Bitcoin Dominance Chart on Coin Market Cap.
This tab allows you to change the language and currency for the site.
There is so much more on Coin Market Cap. Now that you have a basic understanding, explore the rest of the site.
For more information about Coin Market Cap see the CoinMarketCap FAQ.
The short answer is no. The long answer is that cryptos are a little like plants. They are all basically the same, but their specific features and goals can be very different, and the way we choose to use them can also vary widely.
There are three general categories of cryptos, Currencies; Platforms; Applications.
These are the cryptos that we generally think about as being a cryptocurrency. First and most notable of these is Bitcoin. There currencies are generally focused on replacing or working alongside an existing currency. These cryptos use their blockchain to keep track of who owns what coin.
These cryptos can also be considered a Storage of Value as it is asserted that as the number of coins is limited, and as the demand for coins grows, that the value of those coins will increase.
These cryptos are built in an operating system style network. This allows other applications to be built using the platform as a base, but while being independent themselves. Applications that are built to operate on a particular platform are called D'Apps (Decentralised Apps). The most notable of these platforms is Ethereum. Platform cryptos have their own type of currency, that is used to buy & sell the use of the platform. These currencies can be bought and sold as you do other currencies, but they are intended only to pay for use of the platforms network.
D'Apps (Application cryptos) perform a specific function, like traditional software does, but on the internet, on a webpage. Think of all the cloud products you use today such as Facebook, DropBox, Gmail, TradeMe, Youtube, or any app you run on your computer of phone. All of these will, in time, be replicated in a D'App form. They will look similar on your screen, but in the background they will be infinitely more powerful. In reality this should lead to less expensive and more secure applications for you to use in your everyday life.
To confuse things a little, D'Apps can also reply on a platform to perform the back-end functions, or it can be a standalone application, that features its own blockchain.
That all sounds easy and straightforward, right?
Well, not so fast. Its a little more complicated, and the divisions between each of these types are actually not that well defined. In fact, many cryptos are a little of one and a little of another, or all three! To make things worse, as this is still a very young and very fast emerging industry, definitions are still up for debate, and even when there is some agreement, that agreement can change when new technologies emerge. As there are new techniques, and new technologies appearing in the market every day, new types are added, and debate rages as to whether a technology fits in one place or another, or whether it is a new categories all of its own.

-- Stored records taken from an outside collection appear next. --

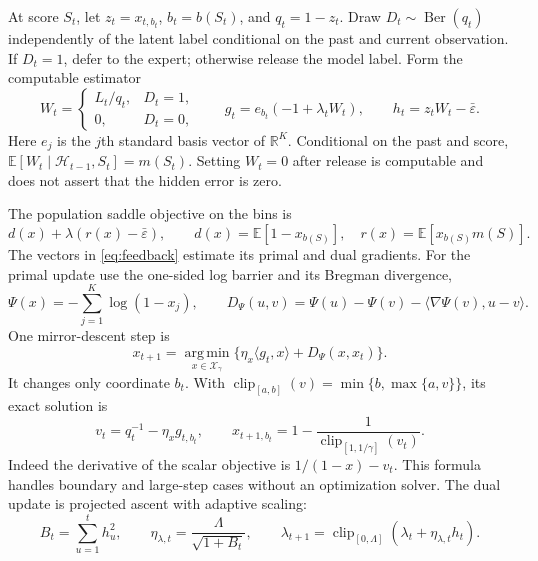 \documentclass[11pt]{article}
\theoremstyle{remark}
\newcommand{\E}{\mathbb E}
\newcommand{\Ber}{\operatorname{Ber}}
\newcommand{\calH}{\mathcal H}
\newcommand{\eps}{\varepsilon}
\newcommand{\clip}{\operatorname{clip}}
\newcommand{\argmin}{\operatorname*{arg\,min}}
\begin{document}
At score $S_t$, let $z_t=x_{t,b_t}$, $b_t=b(S_t)$, and $q_t=1-z_t$.
Draw $D_t\sim\Ber(q_t)$ independently of the latent label conditional
on the past and current observation. If $D_t=1$, defer to the expert;
otherwise release the model label. Form the computable estimator
\begin{equation}
 W_t=\begin{cases}L_t/q_t,&D_t=1,\\0,&D_t=0,\end{cases}
 \qquad
 g_t=e_{b_t}(-1+\lambda_tW_t),\qquad
 h_t=z_tW_t-\bar\eps.
\label{eq:feedback}
\end{equation}
Here $e_j$ is the $j$th standard basis vector of $\mathbb R^K$.
Conditional on the past and score,
$\E[W_t\mid\calH_{t-1},S_t]=m(S_t)$. Setting $W_t=0$ after release
is computable and does not assert that the hidden error is zero.

The population saddle objective on the bins is
\begin{equation}
 d(x)+\lambda(r(x)-\bar\eps),\qquad
 d(x)=\E[1-x_{b(S)}],\quad r(x)=\E[x_{b(S)}m(S)].
 \label{eq:binned-functionals}
\end{equation}
The vectors in \eqref{eq:feedback} estimate its primal and dual gradients.
For the primal update use the one-sided log barrier and its Bregman divergence,
\begin{equation}
 \Psi(x)=-\sum_{j=1}^K\log(1-x_j),\qquad
 D_\Psi(u,v)=\Psi(u)-\Psi(v)-\langle\nabla\Psi(v),u-v\rangle.
 \label{eq:bregman}
\end{equation}
One mirror-descent step is
\begin{equation}
 x_{t+1}=\argmin_{x\in\mathcal X_\gamma}
       \{\eta_x\langle g_t,x\rangle+D_\Psi(x,x_t)\}.
 \label{eq:mirror}
\end{equation}
It changes only coordinate $b_t$. With
$\clip_{[a,b]}(v)=\min\{b,\max\{a,v\}\}$, its exact solution is
\begin{equation}
 v_t=q_t^{-1}-\eta_xg_{t,b_t},\qquad
 x_{t+1,b_t}=1-\frac1{\clip_{[1,1/\gamma]}(v_t)}.
 \label{eq:scalar}
\end{equation}
Indeed the derivative of the scalar objective is $1/(1-x)-v_t$.
This formula handles boundary and large-step cases without an optimization
solver. The dual update is projected ascent with adaptive scaling:
\begin{equation}
 B_t=\sum_{u=1}^t h_u^2,\qquad
 \eta_{\lambda,t}=\frac\Lambda{\sqrt{1+B_t}},\qquad
 \lambda_{t+1}=\clip_{[0,\Lambda]}
            (\lambda_t+\eta_{\lambda,t}h_t).
 \label{eq:dual}
\end{equation}
\end{document}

Let's think about some examples.
Bitcoin (BTC) - This is the most famous crypto currency, and its intention is to be a currency that replaces the use of traditional currencies.

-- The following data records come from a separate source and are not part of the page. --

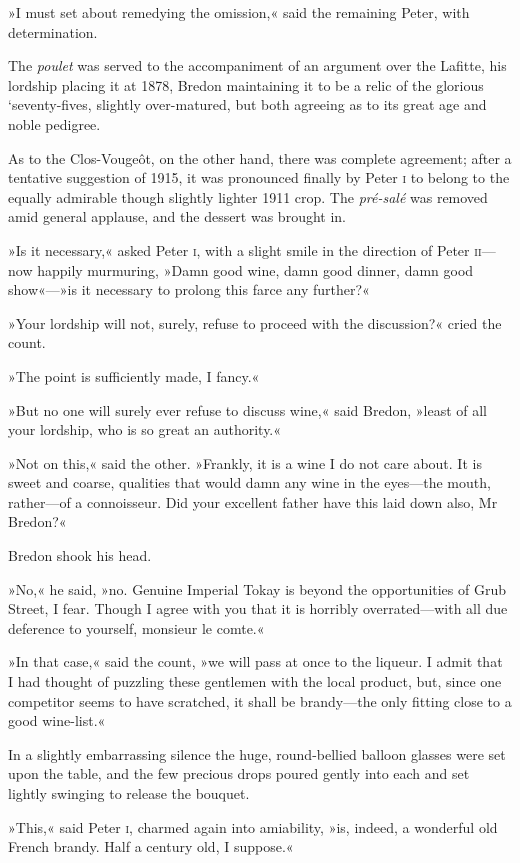 »I must set about remedying the omission,« said the remaining Peter, with determination.

The \textit{poulet} was served to the accompaniment of an argument over the Lafitte, his lordship placing it at 1878, Bredon maintaining it to be a relic of the glorious `seventy-fives, slightly over-matured, but both agreeing as to its great age and noble pedigree.

As to the Clos-Vougeôt, on the other hand, there was complete agreement; after a tentative suggestion of 1915, it was pronounced finally by Peter \textsc{i} to belong to the equally admirable though slightly lighter 1911 crop. The \textit{pré-salé} was removed amid general applause, and the dessert was brought in.

»Is it necessary,« asked Peter \textsc{i}, with a slight smile in the direction of Peter \textsc{ii}—now happily murmuring, »Damn good wine, damn good dinner, damn good show«—»is it necessary to prolong this farce any further?«

»Your lordship will not, surely, refuse to proceed with the discussion?« cried the count.

»The point is sufficiently made, I fancy.«

»But no one will surely ever refuse to discuss wine,« said Bredon, »least of all your lordship, who is so great an authority.«

»Not on this,« said the other. »Frankly, it is a wine I do not care about. It is sweet and coarse, qualities that would damn any wine in the eyes—the mouth, rather—of a connoisseur. Did your excellent father have this laid down also, Mr Bredon?«

Bredon shook his head.

»No,« he said, »no. Genuine Imperial Tokay is beyond the opportunities of Grub Street, I fear. Though I agree with you that it is horribly overrated—with all due deference to yourself, monsieur le comte.«

»In that case,« said the count, »we will pass at once to the liqueur. I admit that I had thought of puzzling these gentlemen with the local product, but, since one competitor seems to have scratched, it shall be brandy—the only fitting close to a good wine-list.«

In a slightly embarrassing silence the huge, round-bellied balloon glasses were set upon the table, and the few precious drops poured gently into each and set lightly swinging to release the bouquet.

»This,« said Peter \textsc{i}, charmed again into amiability, »is, indeed, a wonderful old French brandy. Half a century old, I suppose.«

Monero (XMR) - This is designed to be a replacement currency, and focuses on anonymity as its main feature.
Ripple (XRP) - This is designed to be a currency system focusing on transferring value between banks globally.
Ethereum (ETH) - Ethereums' main purpose is to be a platform on which applications will run, and the token (currency) is to be used to buy and sell use of the platform. However, Ethereum is currently also used for real-world transactions, that do not include use of the platform, other than to process the transaction itself.
Lisk (LSK) - Lisk is designed for applications to be built using Lisks' blockchain for the backend, and focuses on allowing the use of currently available programming languages.
Golem (GNT) - Golem is one of the first D'Apps built on Ethereum. Golem focuses on using unused global computing power to power a "super-computer" that can be used for CGI rendering, or scientific calculations for example.
Siacoin (SC) - Siacoin focuses on large scale data storage, but features its own blockchain.
So, no, cryptos are not just currencies, they are so much more. The reality is that we have barely scratched the surface of what cryptos can do.